Key words: Enrichment, PCR, rep-PCR, resuscitation, Salmonella enterica, Spring Lake.
Salmonellae have been detected in the gastrointestinal tracts of a large taxonomic variety of free-living and captive animals, including mammals, birds, and reptiles, throughout the world (Gray, 1995; Refsum et al., 2002; Briones et al., 2004). Although both free-living and captive animals have been identified as reservoirs for human-associated salmonellosis (Guard-Petter, 2001; Santos et al., 2001), the significance of free-living animals as potential carriers and vectors for salmonellae in human-associated salmonellosis is often less well established than for captive animals. Pet turtles, for example, are well-known reservoirs for salmonellae (Johnson-Delaney, 1996), and many studies have demonstrated their significance in human-associated salmonellosis (Shane et al., 1990; Anonymous, 1995; Sanyal et al., 1997; Anonymous, 1999; Geue and Löschner, 2002; Mermin et al., 2004; Nakadai et al., 2005). However, studies on the occurrence of salmonellae in free-living turtles are scarce, and the results are contradictory (Brenner et al., 2002; Briones et al., 2004; Richards et al., 2004; Chambers and Hulse, 2006; Saelinger et al., 2006). Although some studies failed to find any salmonellae in cloacal, fecal, or gastrointestinal mucosal samples of free-living turtles, and thus questioned the importance of free-living turtles as potential vectors for human-associated salmonellosis (Brenner et al., 2002; Richards et al., 2004; Saelinger et al., 2006), other investigations emphasized the role of reptiles, including turtles, as reservoirs for salmonellae, with salmonellae present in 41% of lizards, 54% of snakes, and 32% of turtles analyzed (Briones et al., 2004) or even in 100% of all turtles tested (Chambers and Hulse, 2006).

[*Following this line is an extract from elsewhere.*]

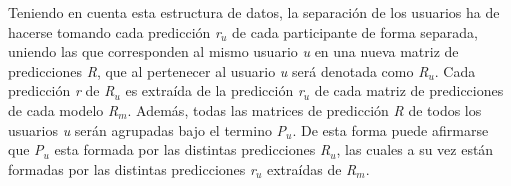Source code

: Teniendo en cuenta esta estructura de datos, la separación de los usuarios ha de hacerse tomando cada predicción \textit{r$_{u}$} de cada participante de forma separada, uniendo las que corresponden al mismo usuario \textit{u} en una nueva matriz de predicciones \textit{R}, que al pertenecer al usuario \textit{u} será denotada como \textit{R$_{u}$}. Cada predicción \textit{r} de \textit{R$_{u}$} es extraída de la predicción \textit{r$_{u}$} de cada matriz de predicciones de cada modelo \textit{R$_{m}$}. Además, todas las matrices de predicción \textit{R} de todos los usuarios \textit{u} serán agrupadas bajo el termino \textit{P$_{u}$}. De esta forma puede afirmarse que \textit{P$_{u}$} esta formada por las distintas predicciones \textit{R$_{u}$}, las cuales a su vez están formadas por las distintas predicciones \textit{r$_{u}$} extraídas de \textit{R$_{m}$}.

In a recent study, we demonstrated the presence of salmonellae in common musk turtles (Sternotherus odoratus) living in the headwaters of the San Marcos River, Texas, USA (Hahn et al., 2007). Although no salmonellae could be detected in sediment and water samples, about 50% of the musk turtles harbored salmonellae in both cloacal samples as well as in biofilms on the carapaces, supporting the idea that free-living turtles can serve as reservoirs for salmonellae. A generalization of this statement, however, requires additional data on the distribution of salmonellae in different taxa of free-living turtles in order to examine potential differences resulting from different life histories such as basking or foraging behavior.

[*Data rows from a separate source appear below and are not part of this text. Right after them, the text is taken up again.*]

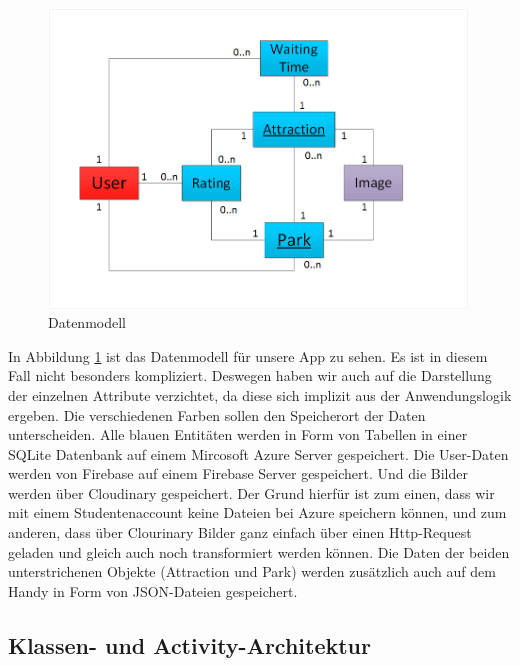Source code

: \begin{figure}[htp]
	\centering
  	\includegraphics[width=0.99\textwidth]{img/modelle/Datenmodell.png}
	\caption{Datenmodell}
	\label{figure:architketurDatenmodell}
\end{figure}

In Abbildung \ref{figure:architketurDatenmodell} ist das Datenmodell für unsere App zu sehen. Es ist in diesem Fall nicht besonders kompliziert. Deswegen haben wir auch auf die Darstellung der einzelnen Attribute verzichtet, da diese sich implizit aus der Anwendungslogik ergeben. Die verschiedenen Farben sollen den Speicherort der Daten unterscheiden. Alle blauen Entitäten werden in Form von Tabellen in einer SQLite Datenbank auf einem Mircosoft Azure Server gespeichert. Die User-Daten werden von Firebase auf einem Firebase Server gespeichert. Und die Bilder werden über Cloudinary gespeichert. Der Grund hierfür ist zum einen, dass wir mit einem Studentenaccount keine Dateien bei Azure speichern können, und zum anderen, dass über Clourinary Bilder ganz einfach über einen Http-Request geladen und gleich auch noch transformiert werden können. Die Daten der beiden unterstrichenen Objekte (Attraction und Park) werden zusätzlich auch auf dem Handy in Form von JSON-Dateien gespeichert.

\subsection{Klassen- und Activity-Architektur}
\label{sec:implementierung:architektur:klassenmodell}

The aim of this study was, therefore, to expand our previous survey and analyze additional turtle species for salmonellae in other areas of Spring Lake, the headwaters of the San Marcos River, Texas, USA (79°53'N, 97°55'W). In our previous study (Hahn et al., 2007), we examined the spring arm that is characterized by relatively constant environmental conditions in depth and throughout the year with high mineral nutrient availability regulated by the permanent supply of aquifer water through numerous springs and the resulting fast flow and exchange of the surface water (Groeger et al., 1997). Spring Lake also has a distinct slough arm, representing a more lentic environment with slow flow, large seasonal changes in temperature and redox conditions, and large deposition of organic material (Groeger, pers. comm.). We collected sediment and water samples as well as biofilms from the turtle carapaces and direct cloacal samples from turtles living in this habitat.

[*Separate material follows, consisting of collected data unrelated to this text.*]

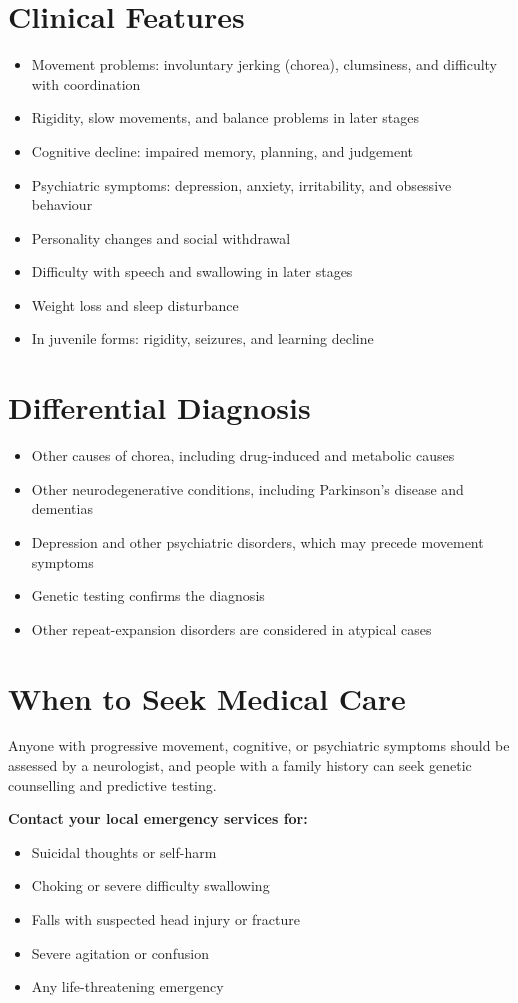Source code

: \section*{Clinical Features}
\begin{itemize}
    \item Movement problems: involuntary jerking (chorea), clumsiness, and difficulty with coordination
    \item Rigidity, slow movements, and balance problems in later stages
    \item Cognitive decline: impaired memory, planning, and judgement
    \item Psychiatric symptoms: depression, anxiety, irritability, and obsessive behaviour
    \item Personality changes and social withdrawal
    \item Difficulty with speech and swallowing in later stages
    \item Weight loss and sleep disturbance
    \item In juvenile forms: rigidity, seizures, and learning decline
\end{itemize}

\section*{Differential Diagnosis}
\begin{itemize}
    \item Other causes of chorea, including drug-induced and metabolic causes
    \item Other neurodegenerative conditions, including Parkinson's disease and dementias
    \item Depression and other psychiatric disorders, which may precede movement symptoms
    \item Genetic testing confirms the diagnosis
    \item Other repeat-expansion disorders are considered in atypical cases
\end{itemize}

\section*{When to Seek Medical Care}
Anyone with progressive movement, cognitive, or psychiatric symptoms should be assessed by a neurologist, and people with a family history can seek genetic counselling and predictive testing.

\textbf{Contact your local emergency services for:}
\begin{itemize}
    \item Suicidal thoughts or self-harm
    \item Choking or severe difficulty swallowing
    \item Falls with suspected head injury or fracture
    \item Severe agitation or confusion
    \item Any life-threatening emergency
\end{itemize}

Water and sediment samples were retrieved from several sites at the upper slough arm of Spring Lake with a vertical point water sampler and a bottom dredge, respectively, at a distance less than half a kilometer from our previous sampling sites in the spring arm (Fig. 1
). Water samples were taken just below the surface and at a depth of about 50 cm, just above the sediment. Turtles were collected with the use of a dip net or were caught in baited hoop nets. Fifty-two turtles were retrieved, 18 common musk turtles (s. odoratus, nine females, nine males), 21 red-eared sliders (Trachemys scripta elegans, nine females, 12 males), nine Texas river cooters (Pseudemys texana, all female), one snapping turtle (Chelydra serpentina serpentina, male), and three Guadalupe spiny soft-shell turtles (Apalone spinifera guadalupensis, two females, one male). Thus, we replicate our efforts from the spring arm (Hahn et al., 2007) by including a matching number of S. odoratus and C. serpentina, but significantly expand the overall taxonomic coverage and total number of turtles sampled.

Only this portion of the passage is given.